Reproduce each record verbatim, images excluded.
*** Opening of Data section ***
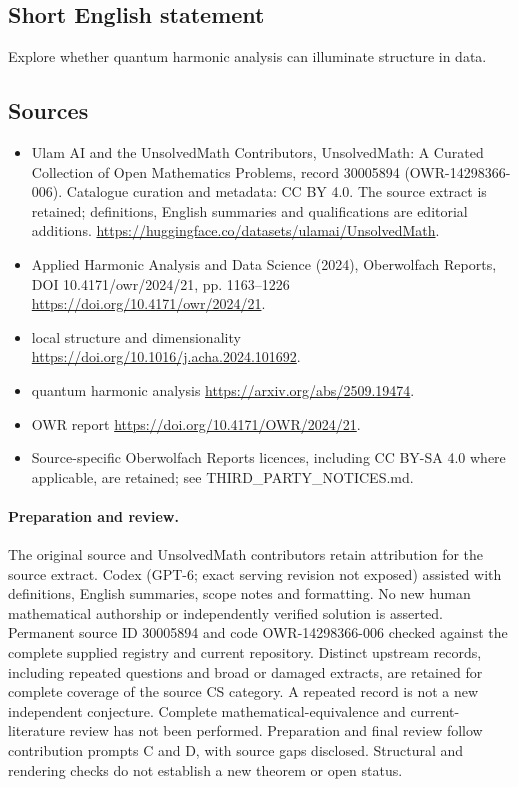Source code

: \documentclass[11pt]{article}
\begin{document}
\subsection{Short English statement}
Explore whether quantum harmonic analysis can illuminate structure in data.
\subsection{Sources}
\begin{itemize}
\item[\hypertarget{source:30005894:1}{S1}] Ulam AI and the UnsolvedMath Contributors, UnsolvedMath: A Curated Collection of Open Mathematics Problems, record 30005894 (OWR-14298366-006). Catalogue curation and metadata: CC BY 4.0. The source extract is retained; definitions, English summaries and qualifications are editorial additions.
\url{https://huggingface.co/datasets/ulamai/UnsolvedMath}.
\item[\hypertarget{source:30005894:2}{S2}] Applied Harmonic Analysis and Data Science (2024), Oberwolfach Reports, DOI 10.4171/owr/2024/21, pp. 1163--1226
\url{https://doi.org/10.4171/owr/2024/21}.
\item[\hypertarget{source:30005894:3}{S3}] local structure and dimensionality
\url{https://doi.org/10.1016/j.acha.2024.101692}.
\item[\hypertarget{source:30005894:4}{S4}] quantum harmonic analysis
\url{https://arxiv.org/abs/2509.19474}.
\item[\hypertarget{source:30005894:5}{S5}] OWR report
\url{https://doi.org/10.4171/OWR/2024/21}.
\item Source-specific Oberwolfach Reports licences, including CC BY-SA 4.0 where applicable, are retained; see THIRD\_PARTY\_NOTICES.md.
\end{itemize}
\paragraph{Preparation and review.}
The original source and UnsolvedMath contributors retain attribution for the source extract. Codex (GPT-6; exact serving revision not exposed) assisted with definitions, English summaries, scope notes and formatting. No new human mathematical authorship or independently verified solution is asserted. Permanent source ID 30005894 and code OWR-14298366-006 checked against the complete supplied registry and current repository. Distinct upstream records, including repeated questions and broad or damaged extracts, are retained for complete coverage of the source CS category. A repeated record is not a new independent conjecture. Complete mathematical-equivalence and current-literature review has not been performed. Preparation and final review follow contribution prompts C and D, with source gaps disclosed. Structural and rendering checks do not establish a new theorem or open status.
\label{end:30005894}
\end{document}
*** Close of Data section ***
| Problem solution |
Source code

: \documentclass[11pt]{article}
\begin{document}
\subsection{Short English statement}
Explore whether quantum harmonic analysis can illuminate structure in data.
\subsection{Sources}
\begin{itemize}
\item[\hypertarget{source:30005894:1}{S1}] Ulam AI and the UnsolvedMath Contributors, UnsolvedMath: A Curated Collection of Open Mathematics Problems, record 30005894 (OWR-14298366-006). Catalogue curation and metadata: CC BY 4.0. The source extract is retained; definitions, English summaries and qualifications are editorial additions.
\url{https://huggingface.co/datasets/ulamai/UnsolvedMath}.
\item[\hypertarget{source:30005894:2}{S2}] Applied Harmonic Analysis and Data Science (2024), Oberwolfach Reports, DOI 10.4171/owr/2024/21, pp. 1163--1226
\url{https://doi.org/10.4171/owr/2024/21}.
\item[\hypertarget{source:30005894:3}{S3}] local structure and dimensionality
\url{https://doi.org/10.1016/j.acha.2024.101692}.
\item[\hypertarget{source:30005894:4}{S4}] quantum harmonic analysis
\url{https://arxiv.org/abs/2509.19474}.
\item[\hypertarget{source:30005894:5}{S5}] OWR report
\url{https://doi.org/10.4171/OWR/2024/21}.
\item Source-specific Oberwolfach Reports licences, including CC BY-SA 4.0 where applicable, are retained; see THIRD\_PARTY\_NOTICES.md.
\end{itemize}
\paragraph{Preparation and review.}
The original source and UnsolvedMath contributors retain attribution for the source extract. Codex (GPT-6; exact serving revision not exposed) assisted with definitions, English summaries, scope notes and formatting. No new human mathematical authorship or independently verified solution is asserted. Permanent source ID 30005894 and code OWR-14298366-006 checked against the complete supplied registry and current repository. Distinct upstream records, including repeated questions and broad or damaged extracts, are retained for complete coverage of the source CS category. A repeated record is not a new independent conjecture. Complete mathematical-equivalence and current-literature review has not been performed. Preparation and final review follow contribution prompts C and D, with source gaps disclosed. Structural and rendering checks do not establish a new theorem or open status.
\label{end:30005894}
\end{document}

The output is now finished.